Laser Powder Bed Fusion of Superelastic Ti-Ni Lattice Structures: Process Design and Testing

Abstract

Laser powder bed fusion allows the production of complex geometries and eases the shaping of difficult-to-transform materials, such as near-equiatomic Ti-Ni shape memory alloys. In this study, a numerical model was used to select 11 sets of printing parameters with different volumetric energy densities (VEDs) and build rates (BRs) to produce bulk Ti-50.26at%Ni alloy specimens. The manufactured specimens were studied in terms of their structural integrity, printed density, chemical composition, transformation temperatures, and crystalline phases. At high VEDs and low BRs, a significant decrease in the nickel content was observed.

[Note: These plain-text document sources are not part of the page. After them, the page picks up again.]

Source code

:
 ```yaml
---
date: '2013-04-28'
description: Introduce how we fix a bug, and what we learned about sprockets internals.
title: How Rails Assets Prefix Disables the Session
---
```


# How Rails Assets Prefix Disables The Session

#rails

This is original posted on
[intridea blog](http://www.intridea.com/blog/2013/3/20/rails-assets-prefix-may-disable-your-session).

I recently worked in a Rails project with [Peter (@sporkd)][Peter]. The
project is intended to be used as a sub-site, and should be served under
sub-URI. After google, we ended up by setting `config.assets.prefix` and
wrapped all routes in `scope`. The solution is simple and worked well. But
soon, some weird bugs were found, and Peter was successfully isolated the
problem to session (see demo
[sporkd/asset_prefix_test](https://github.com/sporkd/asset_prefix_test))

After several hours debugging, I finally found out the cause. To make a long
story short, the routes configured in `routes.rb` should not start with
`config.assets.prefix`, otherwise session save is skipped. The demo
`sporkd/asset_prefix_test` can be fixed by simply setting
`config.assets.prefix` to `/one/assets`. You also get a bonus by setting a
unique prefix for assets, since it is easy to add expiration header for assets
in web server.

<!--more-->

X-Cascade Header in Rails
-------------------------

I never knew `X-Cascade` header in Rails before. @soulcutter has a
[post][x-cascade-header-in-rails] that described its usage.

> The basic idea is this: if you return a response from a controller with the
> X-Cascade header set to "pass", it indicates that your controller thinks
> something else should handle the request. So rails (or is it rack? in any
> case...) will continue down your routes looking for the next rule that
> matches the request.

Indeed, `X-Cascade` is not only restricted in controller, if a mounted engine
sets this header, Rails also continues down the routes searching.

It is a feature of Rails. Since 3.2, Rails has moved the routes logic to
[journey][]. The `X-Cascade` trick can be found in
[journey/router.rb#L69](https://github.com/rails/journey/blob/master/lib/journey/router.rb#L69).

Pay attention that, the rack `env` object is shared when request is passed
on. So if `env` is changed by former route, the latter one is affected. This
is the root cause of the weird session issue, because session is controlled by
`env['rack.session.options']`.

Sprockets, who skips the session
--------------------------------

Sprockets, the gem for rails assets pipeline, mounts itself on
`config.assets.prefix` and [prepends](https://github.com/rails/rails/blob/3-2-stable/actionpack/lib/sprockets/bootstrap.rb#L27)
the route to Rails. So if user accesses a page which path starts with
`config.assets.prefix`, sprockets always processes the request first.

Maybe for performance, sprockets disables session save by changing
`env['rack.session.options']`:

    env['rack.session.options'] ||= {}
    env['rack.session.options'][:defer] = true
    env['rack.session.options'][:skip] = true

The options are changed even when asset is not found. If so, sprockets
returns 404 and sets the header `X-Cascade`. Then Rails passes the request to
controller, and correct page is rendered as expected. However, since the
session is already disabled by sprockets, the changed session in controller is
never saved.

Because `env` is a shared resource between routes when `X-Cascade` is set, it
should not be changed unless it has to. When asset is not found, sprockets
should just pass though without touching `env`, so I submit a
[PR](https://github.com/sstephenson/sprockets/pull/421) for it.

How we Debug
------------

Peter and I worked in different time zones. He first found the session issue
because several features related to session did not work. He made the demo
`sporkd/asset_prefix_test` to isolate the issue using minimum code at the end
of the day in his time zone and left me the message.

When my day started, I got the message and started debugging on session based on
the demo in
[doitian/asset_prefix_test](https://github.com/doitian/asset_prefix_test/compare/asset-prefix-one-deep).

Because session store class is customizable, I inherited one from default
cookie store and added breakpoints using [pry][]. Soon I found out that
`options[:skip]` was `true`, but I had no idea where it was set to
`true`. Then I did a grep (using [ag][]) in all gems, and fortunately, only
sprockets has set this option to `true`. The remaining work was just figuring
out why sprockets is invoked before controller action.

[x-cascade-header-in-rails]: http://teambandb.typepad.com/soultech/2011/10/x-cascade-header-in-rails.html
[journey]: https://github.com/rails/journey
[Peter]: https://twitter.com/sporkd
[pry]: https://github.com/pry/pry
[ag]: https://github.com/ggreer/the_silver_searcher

VED = 90 J/mm3 and BR = 10 cm3/h yielded a printed density of 99.94% and an austenite finish temperature of Af = 26.3 °C. The same printing conditions were used to produce 60% porous diamond and gyroid lattice structures. After heat treatment at 500 °C for 30 min, the diamond lattices manifested larger apparent recovery strains (7 vs. 6%), higher compliance (2.9 vs. 3.4 GPa), and similar yield stresses (~48 MPa) compared to their gyroid equivalents. The numerical model predicted that at an equivalent apparent compression strain of 6%, only a ~2% volume fraction of the diamond lattice material underwent plastic deformation as compared to ~20% for its gyroid equivalent.